Patrick Hatch, The Age, April 17 2014, O’Farrell fall was entrapment, says Kennett
Kennett is right, but also using a sophist argument in what he says. I agree – it is impossible for someone to remember events from three years ago in perfect detail, but that’s the effect here, not the cause. The cause is far simpler: Barry O’Farrell was elected Premier of NSW and received a gift of a $3,000 bottle of wine. He did not declare it as he was obligated to do so. It is inconceivable to state that someone who wrote a note thanking a person for a bottle of wine did so without receiving a bottle of wine, and O’Farrell’s resignation as much confirms that regardless of whether or not he currently remembers, it must have happened.

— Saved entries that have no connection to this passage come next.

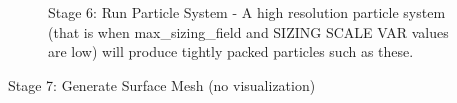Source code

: \documentclass[fleqn,12pt,openany]{book}
\begin{document}
\begin{figure}[h!]
\begin{center}
\end{center}
\caption{\label{fig:MickeyPS}Stage 6: Run Particle System - A high resolution particle system (that is when max\_sizing\_field and SIZING SCALE VAR values are low) will produce tightly packed particles such as these.}
\end{figure} 
Stage 7: Generate Surface Mesh (no visualization) \\ \\
\end{document}
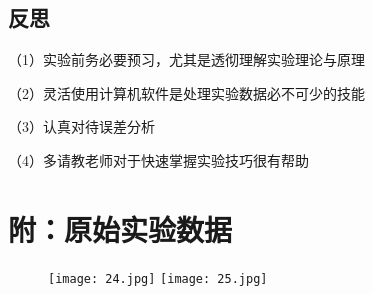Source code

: \documentclass[11pt,a4paper]{article}
\begin{document}
    \subsection{反思}
    （1）实验前务必要预习，尤其是透彻理解实验理论与原理\par
    （2）灵活使用计算机软件是处理实验数据必不可少的技能\par
    （3）认真对待误差分析\par
    （4）多请教老师对于快速掌握实验技巧很有帮助\par

    \section*{附：原始实验数据}
    \begin{figure}[H]
        \centering
        \texttt{[image: 24.jpg]}
        \texttt{[image: 25.jpg]}
    \end{figure}
\end{document}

He had just got into power on the promise of being honest in every way, he received a $3,000 bottle of wine, a gift well over the $500 amount that triggers a requirement for elected officials to declare on the pecuniary register, and he did not declare it.
There was a time Barry O’Farrell recalled getting the bottle of wine. Regardless of whether he remembers it now, even with the records of a phone call and the note in his own hand writing, there was a time he recalled getting it. And he didn’t register it.
Barry O’Farrell was no spring chicken to politics. This was not a new member of parliament and an excusable slip. Nor does there seem much merit in the claims of some Liberal supporters of “maybe he just didn’t know how much Grange is worth”.
Regardless of what flagellation of the ICAC process is conducted now over people being entitled to forget, we mustn’t forget that at some point Premier Barry O’Farrell did remember the bottle of wine.
What he did next, or rather, what he failed to do next, caused him to fall on his sword, not ICAC.